Ratownicy Tatrzańskiego Ochotniczego Pogotowia Ratunkowego prowadzili w nocy z niedzieli na poniedziałek jednocześnie dwie akcje ratunkowe. Działania były na Kościelcu oraz w rejonie Mnicha.
Pierwsze zgłoszenie do centrali TOPR dotarło o godz. 19.45. Trójka turystów nie była w stanie poradzić sobie przy zejściu z Zadniego Kościelca. Wszystkiemu winne było oblodzenie, na które wspinacze nie byli przygotowani.
Na pomoc uwięzionym wyruszyło trzech ratowników TOPR, którzy przy użyciu lin i sprzętu wspinaczkowego opuścili turystów w bezpieczne miejsce. Akcja zakończyła się przed godz. 5 rano.
W tym samym czasie prowadzona była akcja ratunkowa w okolicach Mnicha. Zgłoszenie o potrzebie pomocy dotarło do ratowników o godz. 22 i dotyczyło taterniczki, która doznała urazu stopu podczas schodzenia z Mnicha.
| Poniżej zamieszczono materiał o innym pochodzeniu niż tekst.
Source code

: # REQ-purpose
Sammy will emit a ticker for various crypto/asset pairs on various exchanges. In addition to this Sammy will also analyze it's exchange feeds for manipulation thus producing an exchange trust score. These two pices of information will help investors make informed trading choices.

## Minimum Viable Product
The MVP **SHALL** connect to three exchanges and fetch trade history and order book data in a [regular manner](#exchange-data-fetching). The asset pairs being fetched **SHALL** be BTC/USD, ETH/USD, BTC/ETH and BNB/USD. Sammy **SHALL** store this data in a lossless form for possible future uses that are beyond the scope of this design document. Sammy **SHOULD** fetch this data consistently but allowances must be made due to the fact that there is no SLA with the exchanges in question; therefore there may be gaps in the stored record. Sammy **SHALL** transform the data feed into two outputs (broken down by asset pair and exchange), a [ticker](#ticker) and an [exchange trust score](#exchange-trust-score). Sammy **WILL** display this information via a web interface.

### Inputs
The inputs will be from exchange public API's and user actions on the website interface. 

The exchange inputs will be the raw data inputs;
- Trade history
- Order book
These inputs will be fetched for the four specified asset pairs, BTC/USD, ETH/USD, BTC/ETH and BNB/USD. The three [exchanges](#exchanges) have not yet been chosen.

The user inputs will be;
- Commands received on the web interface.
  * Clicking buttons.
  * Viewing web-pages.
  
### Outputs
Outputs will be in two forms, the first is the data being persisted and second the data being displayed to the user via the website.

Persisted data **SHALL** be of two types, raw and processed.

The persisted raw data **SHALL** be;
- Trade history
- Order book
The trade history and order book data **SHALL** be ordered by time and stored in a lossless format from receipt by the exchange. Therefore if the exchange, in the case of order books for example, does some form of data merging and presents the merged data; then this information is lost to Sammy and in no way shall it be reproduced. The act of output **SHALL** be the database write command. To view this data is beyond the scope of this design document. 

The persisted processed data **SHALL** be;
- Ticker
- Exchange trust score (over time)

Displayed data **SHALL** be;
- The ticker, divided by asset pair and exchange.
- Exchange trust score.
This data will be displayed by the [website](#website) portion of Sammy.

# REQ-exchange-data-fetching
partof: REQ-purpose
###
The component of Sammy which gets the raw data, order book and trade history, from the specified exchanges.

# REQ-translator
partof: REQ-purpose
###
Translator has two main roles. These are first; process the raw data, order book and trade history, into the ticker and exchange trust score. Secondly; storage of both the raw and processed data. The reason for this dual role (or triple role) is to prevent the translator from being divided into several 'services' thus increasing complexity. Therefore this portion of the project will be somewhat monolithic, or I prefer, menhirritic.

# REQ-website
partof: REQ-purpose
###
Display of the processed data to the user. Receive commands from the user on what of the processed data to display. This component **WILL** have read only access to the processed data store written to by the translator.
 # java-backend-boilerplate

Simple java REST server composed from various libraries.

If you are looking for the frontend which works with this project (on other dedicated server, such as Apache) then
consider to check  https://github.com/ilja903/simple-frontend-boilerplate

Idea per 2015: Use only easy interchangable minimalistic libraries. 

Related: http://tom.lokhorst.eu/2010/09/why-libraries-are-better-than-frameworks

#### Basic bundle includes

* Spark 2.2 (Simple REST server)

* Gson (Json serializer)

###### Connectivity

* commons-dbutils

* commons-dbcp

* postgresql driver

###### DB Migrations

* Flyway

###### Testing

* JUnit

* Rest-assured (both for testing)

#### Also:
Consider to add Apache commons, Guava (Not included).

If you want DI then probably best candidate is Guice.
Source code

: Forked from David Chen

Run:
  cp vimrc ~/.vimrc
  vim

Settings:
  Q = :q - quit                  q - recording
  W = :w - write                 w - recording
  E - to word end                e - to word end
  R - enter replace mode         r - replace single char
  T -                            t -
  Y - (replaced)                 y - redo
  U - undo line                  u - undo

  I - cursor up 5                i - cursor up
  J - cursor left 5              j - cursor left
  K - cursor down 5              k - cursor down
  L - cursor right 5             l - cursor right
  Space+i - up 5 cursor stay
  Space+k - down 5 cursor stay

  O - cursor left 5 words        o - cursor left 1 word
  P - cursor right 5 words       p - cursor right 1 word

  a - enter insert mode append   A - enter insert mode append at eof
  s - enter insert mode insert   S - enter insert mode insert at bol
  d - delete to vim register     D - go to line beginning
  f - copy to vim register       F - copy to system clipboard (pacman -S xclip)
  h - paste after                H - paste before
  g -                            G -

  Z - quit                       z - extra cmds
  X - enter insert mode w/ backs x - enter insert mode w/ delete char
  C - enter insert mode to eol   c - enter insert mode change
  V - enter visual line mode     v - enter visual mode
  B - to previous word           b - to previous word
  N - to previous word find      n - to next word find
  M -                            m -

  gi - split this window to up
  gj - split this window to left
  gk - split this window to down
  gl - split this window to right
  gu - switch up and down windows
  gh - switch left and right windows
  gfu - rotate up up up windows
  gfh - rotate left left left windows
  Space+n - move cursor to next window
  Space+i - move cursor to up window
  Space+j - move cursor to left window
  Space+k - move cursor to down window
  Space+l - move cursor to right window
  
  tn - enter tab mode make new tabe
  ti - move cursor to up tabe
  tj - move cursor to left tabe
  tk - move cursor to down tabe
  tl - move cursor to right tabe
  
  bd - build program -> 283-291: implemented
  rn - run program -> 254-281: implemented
Uraz był na tyle poważny, ze kobieta nie była w stanie samodzielnie kontynuować schodzenia.
Na pomoc poszkodowanej ruszyło ośmiu ratowników TOPR, którzy najpierw dostali się do schroniska samochodem, a następnie pieszo dotarli do poszkodowanej.
Akcja zakończyła się o godz. 3 w nocy.